**EXERCISE PROMPT:** Go through the entries below and print, exactly, the lines starting at the one with "- using arrT" and ending at the one with "但在c++11新标准中还有一", keeping both ends and no others.

[Excerpts from a dataset]
BEGIN

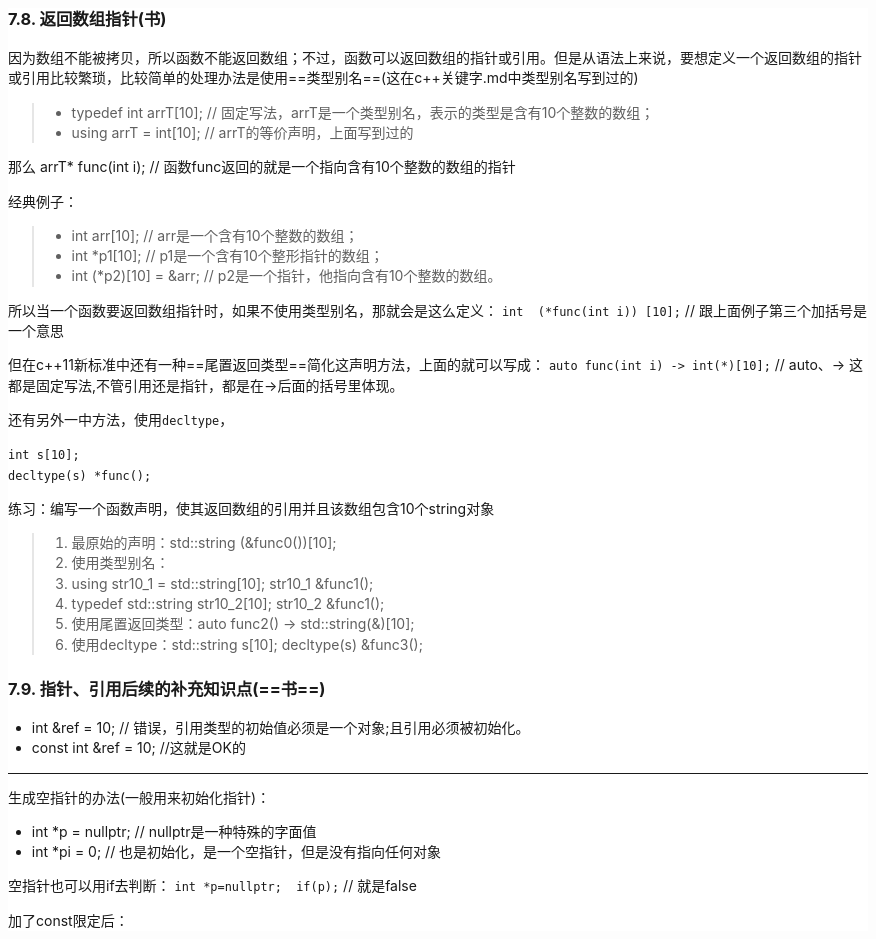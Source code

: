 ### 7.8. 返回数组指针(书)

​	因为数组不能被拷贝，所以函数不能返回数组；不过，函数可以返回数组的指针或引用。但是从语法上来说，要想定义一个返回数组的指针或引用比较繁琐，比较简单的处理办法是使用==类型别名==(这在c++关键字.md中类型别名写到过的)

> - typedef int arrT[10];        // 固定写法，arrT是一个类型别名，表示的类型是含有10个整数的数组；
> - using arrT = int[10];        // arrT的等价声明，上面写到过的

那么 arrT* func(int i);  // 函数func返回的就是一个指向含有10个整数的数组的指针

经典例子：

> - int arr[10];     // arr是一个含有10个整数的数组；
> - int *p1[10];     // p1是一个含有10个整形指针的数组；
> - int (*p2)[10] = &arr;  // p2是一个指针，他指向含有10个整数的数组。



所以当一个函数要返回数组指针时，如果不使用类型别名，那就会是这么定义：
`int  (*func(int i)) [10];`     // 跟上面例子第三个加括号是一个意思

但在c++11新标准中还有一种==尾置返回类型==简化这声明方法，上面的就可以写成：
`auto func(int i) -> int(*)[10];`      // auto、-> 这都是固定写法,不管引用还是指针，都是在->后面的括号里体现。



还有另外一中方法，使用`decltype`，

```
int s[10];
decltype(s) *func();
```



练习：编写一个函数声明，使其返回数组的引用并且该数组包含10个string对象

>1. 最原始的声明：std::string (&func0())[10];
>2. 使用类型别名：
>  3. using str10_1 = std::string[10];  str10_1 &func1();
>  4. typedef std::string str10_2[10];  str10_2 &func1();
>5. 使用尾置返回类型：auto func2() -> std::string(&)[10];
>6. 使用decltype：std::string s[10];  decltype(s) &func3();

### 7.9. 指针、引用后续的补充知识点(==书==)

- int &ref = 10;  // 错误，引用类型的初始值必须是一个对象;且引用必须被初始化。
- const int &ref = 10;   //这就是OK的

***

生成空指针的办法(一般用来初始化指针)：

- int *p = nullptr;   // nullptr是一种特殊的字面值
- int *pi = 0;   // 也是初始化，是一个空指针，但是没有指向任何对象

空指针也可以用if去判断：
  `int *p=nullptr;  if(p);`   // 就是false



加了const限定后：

END
BEGIN

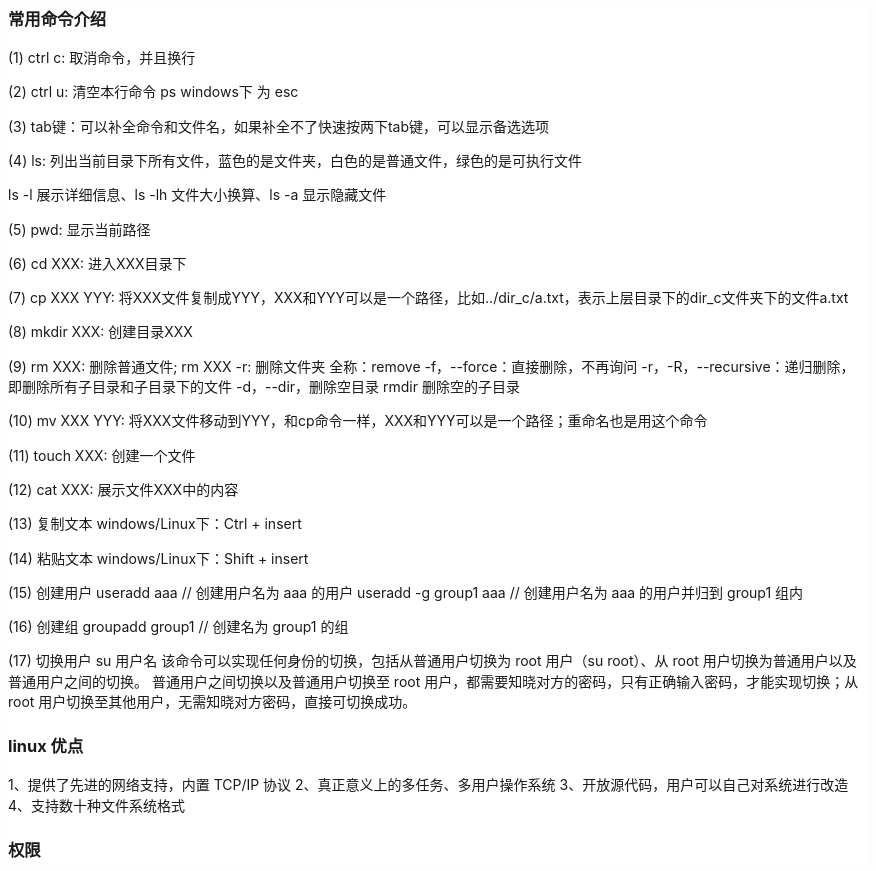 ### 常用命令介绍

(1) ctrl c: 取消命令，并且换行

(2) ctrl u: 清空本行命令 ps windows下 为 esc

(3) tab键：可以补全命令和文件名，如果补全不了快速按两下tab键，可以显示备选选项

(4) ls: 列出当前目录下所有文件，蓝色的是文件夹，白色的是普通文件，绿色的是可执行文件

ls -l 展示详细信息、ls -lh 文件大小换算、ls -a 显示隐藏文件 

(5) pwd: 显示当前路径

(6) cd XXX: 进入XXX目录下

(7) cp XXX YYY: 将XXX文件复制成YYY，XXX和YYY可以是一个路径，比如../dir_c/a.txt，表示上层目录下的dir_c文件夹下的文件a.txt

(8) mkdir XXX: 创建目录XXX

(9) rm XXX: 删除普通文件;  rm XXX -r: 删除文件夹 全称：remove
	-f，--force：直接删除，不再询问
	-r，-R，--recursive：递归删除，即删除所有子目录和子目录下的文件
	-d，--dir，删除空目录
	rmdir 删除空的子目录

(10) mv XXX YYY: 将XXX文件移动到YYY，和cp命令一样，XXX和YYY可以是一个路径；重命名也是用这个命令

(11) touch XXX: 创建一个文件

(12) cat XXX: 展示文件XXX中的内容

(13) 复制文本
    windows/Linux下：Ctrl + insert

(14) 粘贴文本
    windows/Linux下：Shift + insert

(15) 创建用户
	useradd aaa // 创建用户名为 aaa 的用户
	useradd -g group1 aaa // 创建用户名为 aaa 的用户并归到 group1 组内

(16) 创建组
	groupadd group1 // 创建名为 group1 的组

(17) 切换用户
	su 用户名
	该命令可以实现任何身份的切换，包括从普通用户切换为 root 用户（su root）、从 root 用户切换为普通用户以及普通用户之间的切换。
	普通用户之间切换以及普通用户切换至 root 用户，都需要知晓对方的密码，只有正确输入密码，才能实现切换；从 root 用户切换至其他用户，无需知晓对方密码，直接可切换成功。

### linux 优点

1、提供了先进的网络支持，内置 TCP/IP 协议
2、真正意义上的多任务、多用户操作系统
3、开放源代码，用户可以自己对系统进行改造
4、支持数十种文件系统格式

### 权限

END
BEGIN

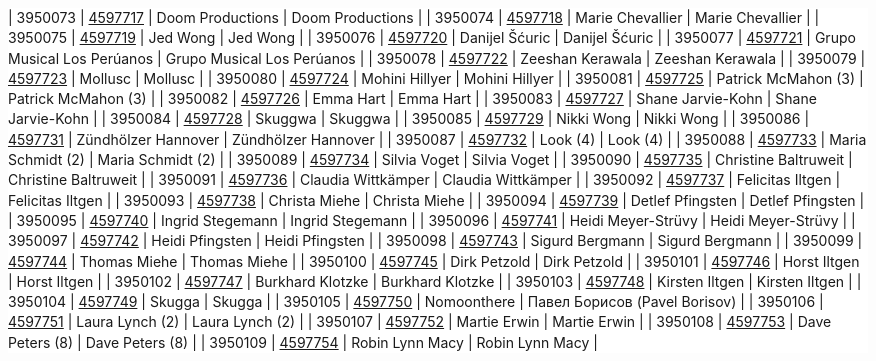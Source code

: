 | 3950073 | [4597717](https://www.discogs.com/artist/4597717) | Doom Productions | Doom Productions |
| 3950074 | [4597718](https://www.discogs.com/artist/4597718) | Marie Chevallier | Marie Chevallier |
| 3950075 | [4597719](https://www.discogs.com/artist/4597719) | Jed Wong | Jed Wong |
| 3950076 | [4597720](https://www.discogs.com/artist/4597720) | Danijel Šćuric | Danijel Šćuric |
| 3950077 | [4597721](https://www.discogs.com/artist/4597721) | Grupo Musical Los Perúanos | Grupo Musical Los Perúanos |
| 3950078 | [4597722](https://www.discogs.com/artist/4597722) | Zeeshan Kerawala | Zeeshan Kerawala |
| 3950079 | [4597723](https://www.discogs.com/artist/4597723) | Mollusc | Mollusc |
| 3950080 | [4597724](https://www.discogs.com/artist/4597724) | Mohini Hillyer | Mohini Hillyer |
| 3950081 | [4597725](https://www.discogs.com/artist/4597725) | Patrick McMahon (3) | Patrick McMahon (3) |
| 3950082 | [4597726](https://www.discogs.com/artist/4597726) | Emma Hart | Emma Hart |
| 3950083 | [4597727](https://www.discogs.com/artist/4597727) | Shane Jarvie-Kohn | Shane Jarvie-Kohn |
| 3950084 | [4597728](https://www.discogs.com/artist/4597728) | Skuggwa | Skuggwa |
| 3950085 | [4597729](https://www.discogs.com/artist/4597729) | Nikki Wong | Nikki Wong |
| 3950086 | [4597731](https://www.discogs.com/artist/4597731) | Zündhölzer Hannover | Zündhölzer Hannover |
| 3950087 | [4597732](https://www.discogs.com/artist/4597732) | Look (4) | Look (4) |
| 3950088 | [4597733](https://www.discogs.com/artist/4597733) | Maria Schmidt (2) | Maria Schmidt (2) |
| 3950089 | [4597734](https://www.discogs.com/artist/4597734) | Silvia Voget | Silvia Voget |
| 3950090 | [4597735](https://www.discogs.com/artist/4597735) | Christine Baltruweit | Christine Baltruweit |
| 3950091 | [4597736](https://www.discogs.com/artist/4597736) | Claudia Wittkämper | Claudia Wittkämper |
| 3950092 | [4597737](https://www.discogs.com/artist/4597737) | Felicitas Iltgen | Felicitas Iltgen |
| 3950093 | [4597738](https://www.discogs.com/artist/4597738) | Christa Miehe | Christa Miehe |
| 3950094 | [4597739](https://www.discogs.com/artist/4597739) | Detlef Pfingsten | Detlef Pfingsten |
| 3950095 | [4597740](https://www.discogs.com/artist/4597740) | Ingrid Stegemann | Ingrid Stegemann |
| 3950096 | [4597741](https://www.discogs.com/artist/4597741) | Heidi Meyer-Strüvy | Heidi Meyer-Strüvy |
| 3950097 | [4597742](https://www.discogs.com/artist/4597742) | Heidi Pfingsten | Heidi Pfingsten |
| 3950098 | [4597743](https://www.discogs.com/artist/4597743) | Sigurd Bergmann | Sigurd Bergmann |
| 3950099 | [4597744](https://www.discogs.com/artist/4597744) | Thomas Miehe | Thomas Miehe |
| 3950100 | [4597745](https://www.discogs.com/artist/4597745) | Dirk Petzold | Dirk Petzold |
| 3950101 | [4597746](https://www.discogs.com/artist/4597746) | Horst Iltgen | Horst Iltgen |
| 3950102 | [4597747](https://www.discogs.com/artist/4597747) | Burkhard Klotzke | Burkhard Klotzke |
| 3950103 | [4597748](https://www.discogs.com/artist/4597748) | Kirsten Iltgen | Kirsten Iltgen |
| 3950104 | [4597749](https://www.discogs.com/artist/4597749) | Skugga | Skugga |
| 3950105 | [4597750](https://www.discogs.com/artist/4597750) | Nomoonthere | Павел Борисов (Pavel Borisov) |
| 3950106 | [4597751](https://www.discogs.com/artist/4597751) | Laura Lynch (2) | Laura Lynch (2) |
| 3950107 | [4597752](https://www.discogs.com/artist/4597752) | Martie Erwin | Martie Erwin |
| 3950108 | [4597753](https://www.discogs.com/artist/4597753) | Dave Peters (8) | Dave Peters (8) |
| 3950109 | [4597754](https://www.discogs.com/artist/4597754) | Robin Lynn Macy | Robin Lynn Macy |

END

**SOLUTION BELOW:**
> - using arrT = int[10];        // arrT的等价声明，上面写到过的

那么 arrT* func(int i);  // 函数func返回的就是一个指向含有10个整数的数组的指针

经典例子：

> - int arr[10];     // arr是一个含有10个整数的数组；
> - int *p1[10];     // p1是一个含有10个整形指针的数组；
> - int (*p2)[10] = &arr;  // p2是一个指针，他指向含有10个整数的数组。



所以当一个函数要返回数组指针时，如果不使用类型别名，那就会是这么定义：
`int  (*func(int i)) [10];`     // 跟上面例子第三个加括号是一个意思

但在c++11新标准中还有一种==尾置返回类型==简化这声明方法，上面的就可以写成：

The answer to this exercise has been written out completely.